I used an Averlogic 440b FIFO buffer in between the camera and the PIC. I had to use a little bit of glue logic (Flip flops to make the timing between the camera and the FIFO compatible and an AND gate going to the enable pin on the FIFO write), but now i have the PIC issue the snapshot command to the camera, read a register to see when its in “capture” mode, then set a FIFO enable pin and wait until the camera exits capture mode. Then I can just read the frame out of the FIFO with the parallel port on the PIC and send it to my PC via RS-232.
Okay. I’m looking at building a board around the Atmel AT91SAM3S, which (as I understand it, have yet to confirm) has a PIO parallel input capture capability. I’m hoping I can use that to get the data in directly. It also has an external memory interface, which I will likely need to hold an entire frame of data. We have a very slow data link in this project, so I just want to send individual frames at whatever rate I can achieve.
That could work well, although you will probably have to run your AT91SAM3S >45 MHz. I think the max speed is 64 MHz so that should be fine. But the camera has a minimum clock speed of 6 MHz. It allows you to do some clock division for your output data, so you could get it down to around 3 MHz.
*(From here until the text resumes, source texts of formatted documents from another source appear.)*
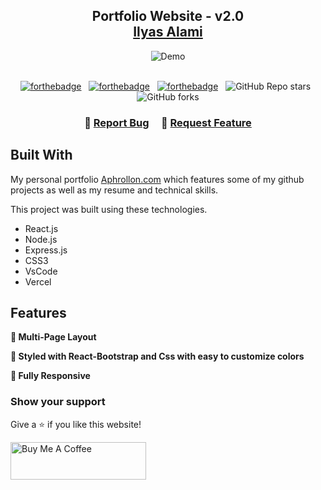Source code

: <h2 align="center">
  Portfolio Website - v2.0<br/>
  <a href="https://soy-sayli.vercel.app/" target="_blank">Ilyas Alami</a>
</h2>
<div align="center">
  <img alt="Demo" src="./Images/readme-immg1.png" />
</div>

<br/>

<center>

[![forthebadge](https://forthebadge.com/images/badges/built-with-love.svg)](https://forthebadge.com) &nbsp;
[![forthebadge](https://forthebadge.com/images/badges/made-with-javascript.svg)](https://forthebadge.com) &nbsp;
[![forthebadge](https://forthebadge.com/images/badges/open-source.svg)](https://forthebadge.com) &nbsp;
![GitHub Repo stars](https://img.shields.io/github/stars/soumyajit4419/Portfolio?color=red&logo=github&style=for-the-badge) &nbsp;
![GitHub forks](https://img.shields.io/github/forks/soumyajit4419/Portfolio?color=red&logo=github&style=for-the-badge)

</center>

<h3 align="center">
    🔹
    <a href="https://github.com/SoySayli/SoySayli/issues">Report Bug</a> &nbsp; &nbsp;
    🔹
    <a href="https://github.com/SoySayli/SoySayli/issues">Request Feature</a>
</h3>



## Built With

My personal portfolio <a href="https://soy-sayli.vercel.app/" target="_blank">Aphrollon.com</a> which features some of my github projects as well as my resume and technical skills.<br/>

This project was built using these technologies.

- React.js
- Node.js
- Express.js
- CSS3
- VsCode
- Vercel

## Features

**📖 Multi-Page Layout**

**🎨 Styled with React-Bootstrap and Css with easy to customize colors**

**📱 Fully Responsive**



### Show your support

Give a ⭐ if you like this website!

<a href="https://www.buymeacoffee.com/soysayli" target="_blank"><img src="https://cdn.buymeacoffee.com/buttons/v2/default-violet.png" alt="Buy Me A Coffee" height= "60px" width= "217px" ></a>
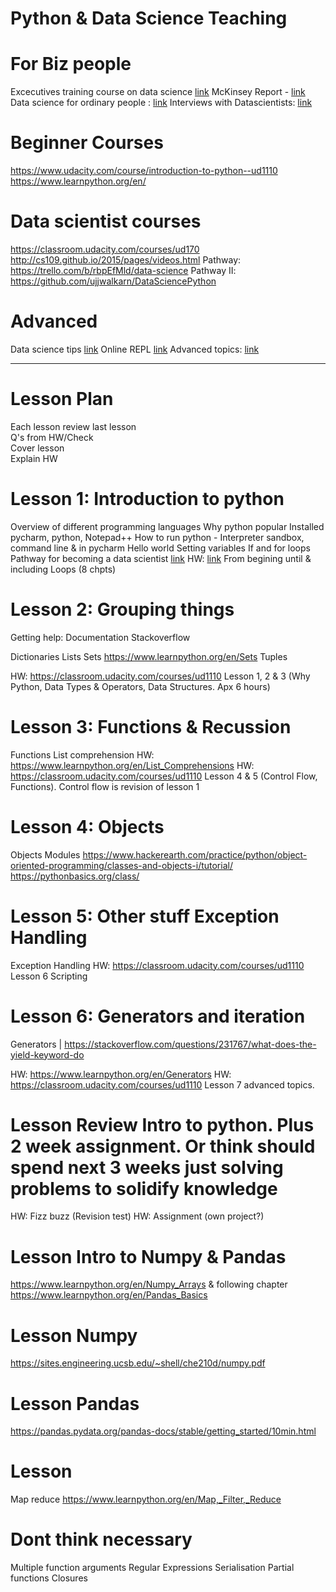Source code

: # Python & Data Science Teaching


# For Biz people
Excecutives training course on data science [link](https://www.coursera.org/specializations/executive-data-science?utm_medium=listingPage)
McKinsey Report - [link](https://www.mckinsey.com/~/media/McKinsey/Business%20Functions/McKinsey%20Digital/Our%20Insights/Big%20data%20The%20next%20frontier%20for%20innovation/MGI_big_data_full_report.ashx)
Data science for ordinary people : [link](https://www.slideshare.net/JeffreyStricklandPhD/data-science-andanalyticsforordinarypeopleebook)
Interviews with Datascientists: [link](https://www.datascienceweekly.org/pdf/DataScienceWeekly-DataScientistInterviews-Vol1-April2014.pdf)



# Beginner Courses
https://www.udacity.com/course/introduction-to-python--ud1110
https://www.learnpython.org/en/


# Data scientist courses
https://classroom.udacity.com/courses/ud170
http://cs109.github.io/2015/pages/videos.html
Pathway: https://trello.com/b/rbpEfMld/data-science
Pathway II: https://github.com/ujjwalkarn/DataSciencePython

# Advanced 
Data science tips [link](https://www.datasciencecentral.com/profiles/blogs/17-short-tutorials-all-data-scientists-should-read-and-practice)
Online REPL [link](https://repl.it/languages/Python)
Advanced topics: [link](https://repl.it/talk/learn/Python-Advanced-Concepts-Explanation/7382)

-----

# Lesson Plan
Each lesson review last lesson  
Q's from HW/Check  
Cover lesson  
Explain HW  


# Lesson 1: Introduction to python
Overview of different programming languages
Why python popular
Installed pycharm, python, Notepad++
How to run python - Interpreter sandbox, command line & in pycharm
Hello world
Setting variables
If and for loops
Pathway for becoming a data scientist [link](https://trello-attachments.s3.amazonaws.com/546e1ae89eadee778ae12bf5/1280x5859/eadbecbe3badba6847e0ea1e629e3827/How-to-become-a-data-scientist.jpg)
HW: [link](https://www.learnpython.org/en/Hello%2C_World%21) From begining until & including Loops (8 chpts)

# Lesson 2: Grouping things
Getting help:
	Documentation
	Stackoverflow

Dictionaries
Lists
Sets https://www.learnpython.org/en/Sets
Tuples

HW: https://classroom.udacity.com/courses/ud1110 Lesson 1, 2 & 3 (Why Python, Data Types & Operators, Data Structures. Apx 6 hours)

# Lesson 3: Functions & Recussion
Functions 
List comprehension 
HW: https://www.learnpython.org/en/List_Comprehensions
HW: https://classroom.udacity.com/courses/ud1110 Lesson 4 & 5 (Control Flow, Functions). Control flow is revision of lesson 1


# Lesson 4: Objects
Objects
Modules
https://www.hackerearth.com/practice/python/object-oriented-programming/classes-and-objects-i/tutorial/
https://pythonbasics.org/class/



# Lesson 5: Other stuff Exception Handling
Exception Handling
HW: https://classroom.udacity.com/courses/ud1110  Lesson 6 Scripting


# Lesson 6: Generators and iteration

Generators | https://stackoverflow.com/questions/231767/what-does-the-yield-keyword-do

HW: https://www.learnpython.org/en/Generators 
HW: https://classroom.udacity.com/courses/ud1110  Lesson 7 advanced topics.


# Lesson Review Intro to python. Plus 2 week assignment. Or think should spend next 3 weeks just solving problems to solidify knowledge
HW: Fizz buzz (Revision test)
HW: Assignment (own project?)




# Lesson Intro to Numpy & Pandas
https://www.learnpython.org/en/Numpy_Arrays & following chapter
https://www.learnpython.org/en/Pandas_Basics


# Lesson Numpy
https://sites.engineering.ucsb.edu/~shell/che210d/numpy.pdf

# Lesson Pandas
https://pandas.pydata.org/pandas-docs/stable/getting_started/10min.html


# Lesson 
Map reduce
https://www.learnpython.org/en/Map,_Filter,_Reduce


# Dont think necessary
Multiple function arguments
Regular Expressions
Serialisation
Partial functions
Closures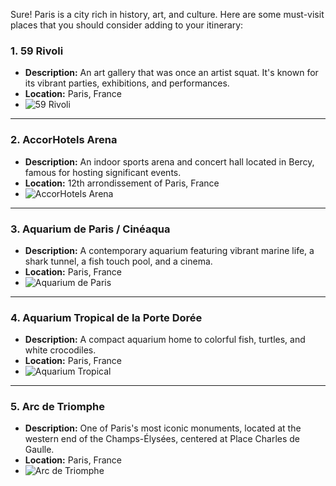 Sure! Paris is a city rich in history, art, and culture. Here are some must-visit places that you should consider adding to your itinerary:

### 1. 59 Rivoli
- **Description:** An art gallery that was once an artist squat. It's known for its vibrant parties, exhibitions, and performances.
- **Location:** Paris, France  
- ![59 Rivoli](https://sgp1.digitaloceanspaces.com/tripkliq-img-dev/poi/poi_image_OycAA5Lv.png)

---

### 2. AccorHotels Arena
- **Description:** An indoor sports arena and concert hall located in Bercy, famous for hosting significant events.
- **Location:** 12th arrondissement of Paris, France  
- ![AccorHotels Arena](https://sgp1.digitaloceanspaces.com/tripkliq-img-dev/poi/poi_image_ne72RUIM.png)

---

### 3. Aquarium de Paris / Cinéaqua
- **Description:** A contemporary aquarium featuring vibrant marine life, a shark tunnel, a fish touch pool, and a cinema.
- **Location:** Paris, France  
- ![Aquarium de Paris](https://sgp1.digitaloceanspaces.com/tripkliq-img-dev/poi/poi_image_dliscXaD.png)

---

### 4. Aquarium Tropical de la Porte Dorée
- **Description:** A compact aquarium home to colorful fish, turtles, and white crocodiles.
- **Location:** Paris, France  
- ![Aquarium Tropical](https://sgp1.digitaloceanspaces.com/tripkliq-img-dev/poi/poi_image_tTBaWbRx.png)

---

### 5. Arc de Triomphe
- **Description:** One of Paris's most iconic monuments, located at the western end of the Champs-Élysées, centered at Place Charles de Gaulle.
- **Location:** Paris, France  
- ![Arc de Triomphe](https://sgp1.digitaloceanspaces.com/tripkliq-img-dev/poi/poi_image_MbhCvSlX.png)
Then you could probably write efficient enough code to see if the data is valid, read it through the PIO port, and save it to your external memory (if you had that connected through a parallel port as well) in 15 clock cycles. 15*3 MHz = 45.
However, this could cause some problems as the camera outputs data through an internal FIFO buffer, and if this overflows your frame will be lost. Basically this means that while a data rate of 3 MHz is possible in theory, it might not actually be possible in practice. If you can’t slow it down past even 6 MHz, say, then you will only have 10 clock cycles (10 * 6 = 60 MHz) to store the data, and you will be pushing the limits of the MCU. Also, if power consumption is a problem this might not be ideal. Just some food for thought before you get started.
To be honest, I’m not sure what finally fixed it. The VB code I was running at that time was messy, and likely had some bugs in it (esp in the serial comm section which is how I was retrieving the data from the camera). It has since been cleaned up considerably and im much more confident it is bug free. However we also revised our breakout board for the camera and added some glue logic to fix timing issues between the camera and the FIFO buffer. This was definitely causing noise in our pictures and needed to be fixed, but I’m not sure if it was the exact cause of the skew I saw. I also had to fix our PLL parameters, and I found that adding a restart interval into the data cleaned up the image a lot.
Are you having this issue as well? If so, what set-up are you using? While I’m not sure what finally fixed my problem I could definitely give you suggestions on where to start if you’re seeing the same thing.
edit to add: I don’t think it was blanking related as I’ve been leaving those registers at their default values.